GIVEN DATA:
════════════════════

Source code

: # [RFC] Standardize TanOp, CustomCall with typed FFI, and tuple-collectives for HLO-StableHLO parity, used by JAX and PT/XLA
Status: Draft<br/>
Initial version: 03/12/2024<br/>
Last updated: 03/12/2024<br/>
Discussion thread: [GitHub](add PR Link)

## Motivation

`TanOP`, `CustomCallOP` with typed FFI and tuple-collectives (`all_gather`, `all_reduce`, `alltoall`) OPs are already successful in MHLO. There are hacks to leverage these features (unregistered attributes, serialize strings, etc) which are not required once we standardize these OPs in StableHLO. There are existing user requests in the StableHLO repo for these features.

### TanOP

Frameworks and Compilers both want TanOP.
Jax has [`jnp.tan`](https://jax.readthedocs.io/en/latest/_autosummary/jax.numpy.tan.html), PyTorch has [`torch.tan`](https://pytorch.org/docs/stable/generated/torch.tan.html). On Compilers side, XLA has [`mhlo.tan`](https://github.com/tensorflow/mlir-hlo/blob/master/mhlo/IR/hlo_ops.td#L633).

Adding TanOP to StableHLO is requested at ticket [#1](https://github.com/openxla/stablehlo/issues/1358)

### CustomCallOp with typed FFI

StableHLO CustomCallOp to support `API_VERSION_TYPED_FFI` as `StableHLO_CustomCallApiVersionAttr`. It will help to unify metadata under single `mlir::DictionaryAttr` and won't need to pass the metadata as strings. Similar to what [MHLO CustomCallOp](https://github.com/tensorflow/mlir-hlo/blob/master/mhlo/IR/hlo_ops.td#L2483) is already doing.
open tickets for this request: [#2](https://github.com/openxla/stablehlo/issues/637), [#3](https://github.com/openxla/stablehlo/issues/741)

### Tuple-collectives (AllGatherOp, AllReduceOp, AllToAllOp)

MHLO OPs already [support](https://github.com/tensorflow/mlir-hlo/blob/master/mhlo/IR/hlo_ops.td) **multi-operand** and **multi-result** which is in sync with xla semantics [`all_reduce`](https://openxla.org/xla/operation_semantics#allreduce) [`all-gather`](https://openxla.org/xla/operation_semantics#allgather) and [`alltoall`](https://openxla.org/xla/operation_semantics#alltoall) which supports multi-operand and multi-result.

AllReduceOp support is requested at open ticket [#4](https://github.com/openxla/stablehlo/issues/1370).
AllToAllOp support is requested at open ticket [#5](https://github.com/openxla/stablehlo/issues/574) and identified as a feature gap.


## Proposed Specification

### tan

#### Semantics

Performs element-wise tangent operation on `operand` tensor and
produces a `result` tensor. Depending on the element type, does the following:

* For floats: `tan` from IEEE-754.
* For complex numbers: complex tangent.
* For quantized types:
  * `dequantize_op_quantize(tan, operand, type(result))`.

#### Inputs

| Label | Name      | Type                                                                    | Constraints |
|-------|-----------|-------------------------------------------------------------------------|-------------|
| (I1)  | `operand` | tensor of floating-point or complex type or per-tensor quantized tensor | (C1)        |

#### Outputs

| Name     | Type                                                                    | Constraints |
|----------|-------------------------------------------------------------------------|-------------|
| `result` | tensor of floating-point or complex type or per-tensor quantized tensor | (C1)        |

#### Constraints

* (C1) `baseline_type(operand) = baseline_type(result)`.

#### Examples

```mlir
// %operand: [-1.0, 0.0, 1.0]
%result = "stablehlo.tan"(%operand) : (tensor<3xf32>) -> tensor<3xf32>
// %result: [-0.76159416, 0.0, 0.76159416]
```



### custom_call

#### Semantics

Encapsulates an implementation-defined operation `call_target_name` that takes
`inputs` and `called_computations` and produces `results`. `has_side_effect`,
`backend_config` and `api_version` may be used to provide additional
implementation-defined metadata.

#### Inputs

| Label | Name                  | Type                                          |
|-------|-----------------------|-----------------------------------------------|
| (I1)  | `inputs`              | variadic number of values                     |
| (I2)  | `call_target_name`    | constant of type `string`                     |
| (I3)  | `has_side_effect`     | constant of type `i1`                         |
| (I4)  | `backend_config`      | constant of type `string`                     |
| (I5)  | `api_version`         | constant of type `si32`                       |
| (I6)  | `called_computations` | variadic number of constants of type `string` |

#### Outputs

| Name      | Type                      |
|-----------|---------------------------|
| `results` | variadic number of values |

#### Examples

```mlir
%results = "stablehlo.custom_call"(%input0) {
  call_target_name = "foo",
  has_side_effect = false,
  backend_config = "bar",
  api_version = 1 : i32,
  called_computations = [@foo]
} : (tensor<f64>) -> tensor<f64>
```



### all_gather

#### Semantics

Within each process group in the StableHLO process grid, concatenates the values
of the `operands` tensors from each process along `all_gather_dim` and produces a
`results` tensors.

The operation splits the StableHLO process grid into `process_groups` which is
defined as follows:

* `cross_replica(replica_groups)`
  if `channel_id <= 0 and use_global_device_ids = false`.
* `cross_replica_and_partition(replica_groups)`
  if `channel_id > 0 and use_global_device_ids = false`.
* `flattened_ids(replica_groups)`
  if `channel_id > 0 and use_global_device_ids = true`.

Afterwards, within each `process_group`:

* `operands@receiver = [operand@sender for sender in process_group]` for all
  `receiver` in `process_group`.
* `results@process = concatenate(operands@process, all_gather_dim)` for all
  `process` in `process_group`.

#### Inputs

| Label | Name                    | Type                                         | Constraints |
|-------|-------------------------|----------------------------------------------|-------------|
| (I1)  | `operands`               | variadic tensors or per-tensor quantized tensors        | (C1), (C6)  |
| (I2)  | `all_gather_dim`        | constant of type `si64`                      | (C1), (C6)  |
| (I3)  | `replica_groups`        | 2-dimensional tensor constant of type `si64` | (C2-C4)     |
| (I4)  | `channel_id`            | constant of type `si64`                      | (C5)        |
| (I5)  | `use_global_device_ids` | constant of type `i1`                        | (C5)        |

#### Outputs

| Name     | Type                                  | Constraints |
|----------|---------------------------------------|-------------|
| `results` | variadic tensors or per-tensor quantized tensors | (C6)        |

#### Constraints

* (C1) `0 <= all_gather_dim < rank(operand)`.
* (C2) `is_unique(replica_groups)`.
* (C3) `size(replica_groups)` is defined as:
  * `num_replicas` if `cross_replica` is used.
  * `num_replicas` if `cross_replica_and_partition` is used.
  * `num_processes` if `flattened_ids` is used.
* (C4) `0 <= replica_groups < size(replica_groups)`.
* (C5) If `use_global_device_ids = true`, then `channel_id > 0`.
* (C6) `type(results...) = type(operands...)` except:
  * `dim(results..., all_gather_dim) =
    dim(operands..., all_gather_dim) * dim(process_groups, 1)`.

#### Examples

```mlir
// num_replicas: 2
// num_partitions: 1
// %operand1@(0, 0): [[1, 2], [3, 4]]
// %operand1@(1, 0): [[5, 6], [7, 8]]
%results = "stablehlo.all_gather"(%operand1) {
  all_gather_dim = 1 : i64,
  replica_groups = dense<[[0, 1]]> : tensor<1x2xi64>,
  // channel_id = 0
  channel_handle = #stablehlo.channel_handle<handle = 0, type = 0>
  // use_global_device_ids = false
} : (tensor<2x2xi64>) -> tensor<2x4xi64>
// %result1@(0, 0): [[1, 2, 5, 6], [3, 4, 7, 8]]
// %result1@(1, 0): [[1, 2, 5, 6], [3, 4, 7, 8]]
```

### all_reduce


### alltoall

════════════════════

TASK PROMPT: Your answer should consist of the lines of the listing that contain "collectives", copied as they stand.

EXERCISE OUTPUT:
: # [RFC] Standardize TanOp, CustomCall with typed FFI, and tuple-collectives for HLO-StableHLO parity, used by JAX and PT/XLA
`TanOP`, `CustomCallOP` with typed FFI and tuple-collectives (`all_gather`, `all_reduce`, `alltoall`) OPs are already successful in MHLO. There are hacks to leverage these features (unregistered attributes, serialize strings, etc) which are not required once we standardize these OPs in StableHLO. There are existing user requests in the StableHLO repo for these features.
### Tuple-collectives (AllGatherOp, AllReduceOp, AllToAllOp)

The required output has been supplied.